HOW TO COMPLETE THIS TASK :: Make an exact copy of all the records, one that contains none of the pictures.

MATERIAL TO PROCESS ::
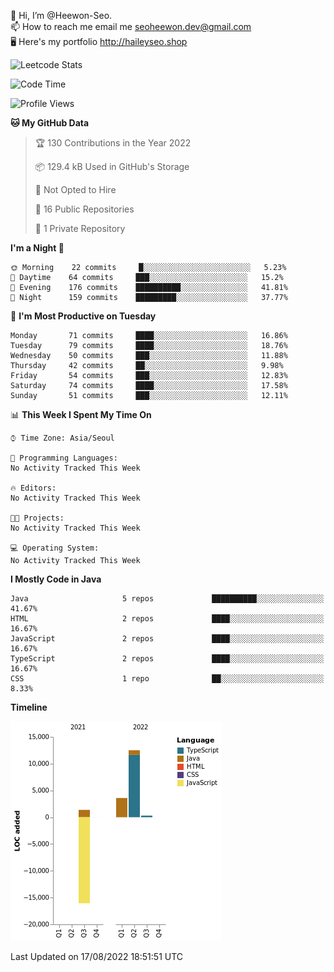 👋 Hi, I’m @Heewon-Seo.  
📫 How to reach me email me seoheewon.dev@gmail.com   
🖥 Here's my portfolio http://haileyseo.shop

![Leetcode Stats](https://leetcode.card.workers.dev/?username=Heewon-Seo)

 <!--START_SECTION:waka-->
![Code Time](http://img.shields.io/badge/Code%20Time-129%20hrs%2029%20mins-blue)

![Profile Views](http://img.shields.io/badge/Profile%20Views-0-blue)

**🐱 My GitHub Data** 

> 🏆 130 Contributions in the Year 2022
 > 
> 📦 129.4 kB Used in GitHub's Storage 
 > 
> 🚫 Not Opted to Hire
 > 
> 📜 16 Public Repositories 
 > 
> 🔑 1 Private Repository 
 > 
**I'm a Night 🦉** 

```text
🌞 Morning    22 commits     █░░░░░░░░░░░░░░░░░░░░░░░░   5.23% 
🌆 Daytime    64 commits     ███░░░░░░░░░░░░░░░░░░░░░░   15.2% 
🌃 Evening    176 commits    ██████████░░░░░░░░░░░░░░░   41.81% 
🌙 Night      159 commits    █████████░░░░░░░░░░░░░░░░   37.77%

```
📅 **I'm Most Productive on Tuesday** 

```text
Monday       71 commits     ████░░░░░░░░░░░░░░░░░░░░░   16.86% 
Tuesday      79 commits     ████░░░░░░░░░░░░░░░░░░░░░   18.76% 
Wednesday    50 commits     ███░░░░░░░░░░░░░░░░░░░░░░   11.88% 
Thursday     42 commits     ██░░░░░░░░░░░░░░░░░░░░░░░   9.98% 
Friday       54 commits     ███░░░░░░░░░░░░░░░░░░░░░░   12.83% 
Saturday     74 commits     ████░░░░░░░░░░░░░░░░░░░░░   17.58% 
Sunday       51 commits     ███░░░░░░░░░░░░░░░░░░░░░░   12.11%

```


📊 **This Week I Spent My Time On** 

```text
⌚︎ Time Zone: Asia/Seoul

💬 Programming Languages: 
No Activity Tracked This Week

🔥 Editors: 
No Activity Tracked This Week

🐱‍💻 Projects: 
No Activity Tracked This Week

💻 Operating System: 
No Activity Tracked This Week

```

**I Mostly Code in Java** 

```text
Java                     5 repos             ██████████░░░░░░░░░░░░░░░   41.67% 
HTML                     2 repos             ████░░░░░░░░░░░░░░░░░░░░░   16.67% 
JavaScript               2 repos             ████░░░░░░░░░░░░░░░░░░░░░   16.67% 
TypeScript               2 repos             ████░░░░░░░░░░░░░░░░░░░░░   16.67% 
CSS                      1 repo              ██░░░░░░░░░░░░░░░░░░░░░░░   8.33%

```


**Timeline**

![Chart not found](https://raw.githubusercontent.com/Heewon-Seo/Heewon-Seo/main/charts/bar_graph.png) 


 Last Updated on 17/08/2022 18:51:51 UTC
<!--END_SECTION:waka-->

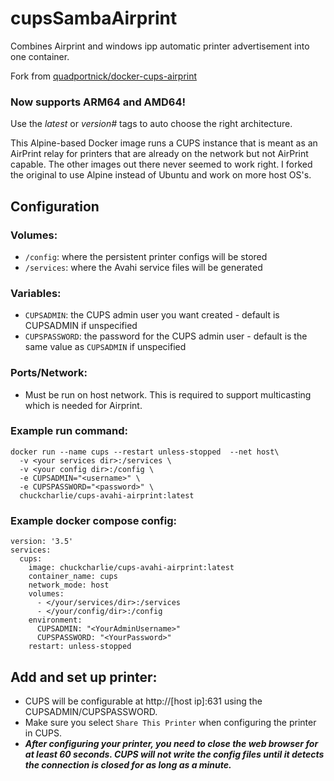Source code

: # cupsSambaAirprint

Combines Airprint and windows ipp automatic printer advertisement into one container. 

Fork from [quadportnick/docker-cups-airprint](https://github.com/chuckcharlie/cups-avahi-airprint)

### Now supports ARM64 and AMD64!
Use the *latest* or *version#* tags to auto choose the right architecture.

This Alpine-based Docker image runs a CUPS instance that is meant as an AirPrint relay for printers that are already on the network but not AirPrint capable. The other images out there never seemed to work right. I forked the original to use Alpine instead of Ubuntu and work on more host OS's.

## Configuration

### Volumes:
* `/config`: where the persistent printer configs will be stored
* `/services`: where the Avahi service files will be generated

### Variables:
* `CUPSADMIN`: the CUPS admin user you want created - default is CUPSADMIN if unspecified
* `CUPSPASSWORD`: the password for the CUPS admin user - default is the same value as `CUPSADMIN` if unspecified

### Ports/Network:
* Must be run on host network. This is required to support multicasting which is needed for Airprint.

### Example run command:
```
docker run --name cups --restart unless-stopped  --net host\
  -v <your services dir>:/services \
  -v <your config dir>:/config \
  -e CUPSADMIN="<username>" \
  -e CUPSPASSWORD="<password>" \
  chuckcharlie/cups-avahi-airprint:latest
```

### Example docker compose config:
```
version: '3.5'
services:
  cups:
    image: chuckcharlie/cups-avahi-airprint:latest
    container_name: cups
    network_mode: host
    volumes:
      - </your/services/dir>:/services
      - </your/config/dir>:/config
    environment:
      CUPSADMIN: "<YourAdminUsername>"
      CUPSPASSWORD: "<YourPassword>"
    restart: unless-stopped
```

## Add and set up printer:
* CUPS will be configurable at http://[host ip]:631 using the CUPSADMIN/CUPSPASSWORD.
* Make sure you select `Share This Printer` when configuring the printer in CUPS.
* ***After configuring your printer, you need to close the web browser for at least 60 seconds. CUPS will not write the config files until it detects the connection is closed for as long as a minute.***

SOLUTION FOR THIS TASK ::
 👋 Hi, I’m @Heewon-Seo.  
📫 How to reach me email me seoheewon.dev@gmail.com   
🖥 Here's my portfolio http://haileyseo.shop

![Leetcode Stats](https://leetcode.card.workers.dev/?username=Heewon-Seo)

 <!--START_SECTION:waka-->
![Code Time](http://img.shields.io/badge/Code%20Time-129%20hrs%2029%20mins-blue)

![Profile Views](http://img.shields.io/badge/Profile%20Views-0-blue)

**🐱 My GitHub Data** 

> 🏆 130 Contributions in the Year 2022
 > 
> 📦 129.4 kB Used in GitHub's Storage 
 > 
> 🚫 Not Opted to Hire
 > 
> 📜 16 Public Repositories 
 > 
> 🔑 1 Private Repository 
 > 
**I'm a Night 🦉** 

```text
🌞 Morning    22 commits     █░░░░░░░░░░░░░░░░░░░░░░░░   5.23% 
🌆 Daytime    64 commits     ███░░░░░░░░░░░░░░░░░░░░░░   15.2% 
🌃 Evening    176 commits    ██████████░░░░░░░░░░░░░░░   41.81% 
🌙 Night      159 commits    █████████░░░░░░░░░░░░░░░░   37.77%

```
📅 **I'm Most Productive on Tuesday** 

```text
Monday       71 commits     ████░░░░░░░░░░░░░░░░░░░░░   16.86% 
Tuesday      79 commits     ████░░░░░░░░░░░░░░░░░░░░░   18.76% 
Wednesday    50 commits     ███░░░░░░░░░░░░░░░░░░░░░░   11.88% 
Thursday     42 commits     ██░░░░░░░░░░░░░░░░░░░░░░░   9.98% 
Friday       54 commits     ███░░░░░░░░░░░░░░░░░░░░░░   12.83% 
Saturday     74 commits     ████░░░░░░░░░░░░░░░░░░░░░   17.58% 
Sunday       51 commits     ███░░░░░░░░░░░░░░░░░░░░░░   12.11%

```


📊 **This Week I Spent My Time On** 

```text
⌚︎ Time Zone: Asia/Seoul

💬 Programming Languages: 
No Activity Tracked This Week

🔥 Editors: 
No Activity Tracked This Week

🐱‍💻 Projects: 
No Activity Tracked This Week

💻 Operating System: 
No Activity Tracked This Week

```

**I Mostly Code in Java** 

```text
Java                     5 repos             ██████████░░░░░░░░░░░░░░░   41.67% 
HTML                     2 repos             ████░░░░░░░░░░░░░░░░░░░░░   16.67% 
JavaScript               2 repos             ████░░░░░░░░░░░░░░░░░░░░░   16.67% 
TypeScript               2 repos             ████░░░░░░░░░░░░░░░░░░░░░   16.67% 
CSS                      1 repo              ██░░░░░░░░░░░░░░░░░░░░░░░   8.33%

```


**Timeline**

![Chart not found](https://raw.githubusercontent.com/Heewon-Seo/Heewon-Seo/main/charts/bar_graph.png) 


 Last Updated on 17/08/2022 18:51:51 UTC
<!--END_SECTION:waka-->

Source code

: # cupsSambaAirprint

Combines Airprint and windows ipp automatic printer advertisement into one container. 

Fork from [quadportnick/docker-cups-airprint](https://github.com/chuckcharlie/cups-avahi-airprint)

### Now supports ARM64 and AMD64!
Use the *latest* or *version#* tags to auto choose the right architecture.

This Alpine-based Docker image runs a CUPS instance that is meant as an AirPrint relay for printers that are already on the network but not AirPrint capable. The other images out there never seemed to work right. I forked the original to use Alpine instead of Ubuntu and work on more host OS's.

## Configuration

### Volumes:
* `/config`: where the persistent printer configs will be stored
* `/services`: where the Avahi service files will be generated

### Variables:
* `CUPSADMIN`: the CUPS admin user you want created - default is CUPSADMIN if unspecified
* `CUPSPASSWORD`: the password for the CUPS admin user - default is the same value as `CUPSADMIN` if unspecified

### Ports/Network:
* Must be run on host network. This is required to support multicasting which is needed for Airprint.

### Example run command:
```
docker run --name cups --restart unless-stopped  --net host\
  -v <your services dir>:/services \
  -v <your config dir>:/config \
  -e CUPSADMIN="<username>" \
  -e CUPSPASSWORD="<password>" \
  chuckcharlie/cups-avahi-airprint:latest
```

### Example docker compose config:
```
version: '3.5'
services:
  cups:
    image: chuckcharlie/cups-avahi-airprint:latest
    container_name: cups
    network_mode: host
    volumes:
      - </your/services/dir>:/services
      - </your/config/dir>:/config
    environment:
      CUPSADMIN: "<YourAdminUsername>"
      CUPSPASSWORD: "<YourPassword>"
    restart: unless-stopped
```

## Add and set up printer:
* CUPS will be configurable at http://[host ip]:631 using the CUPSADMIN/CUPSPASSWORD.
* Make sure you select `Share This Printer` when configuring the printer in CUPS.
* ***After configuring your printer, you need to close the web browser for at least 60 seconds. CUPS will not write the config files until it detects the connection is closed for as long as a minute.***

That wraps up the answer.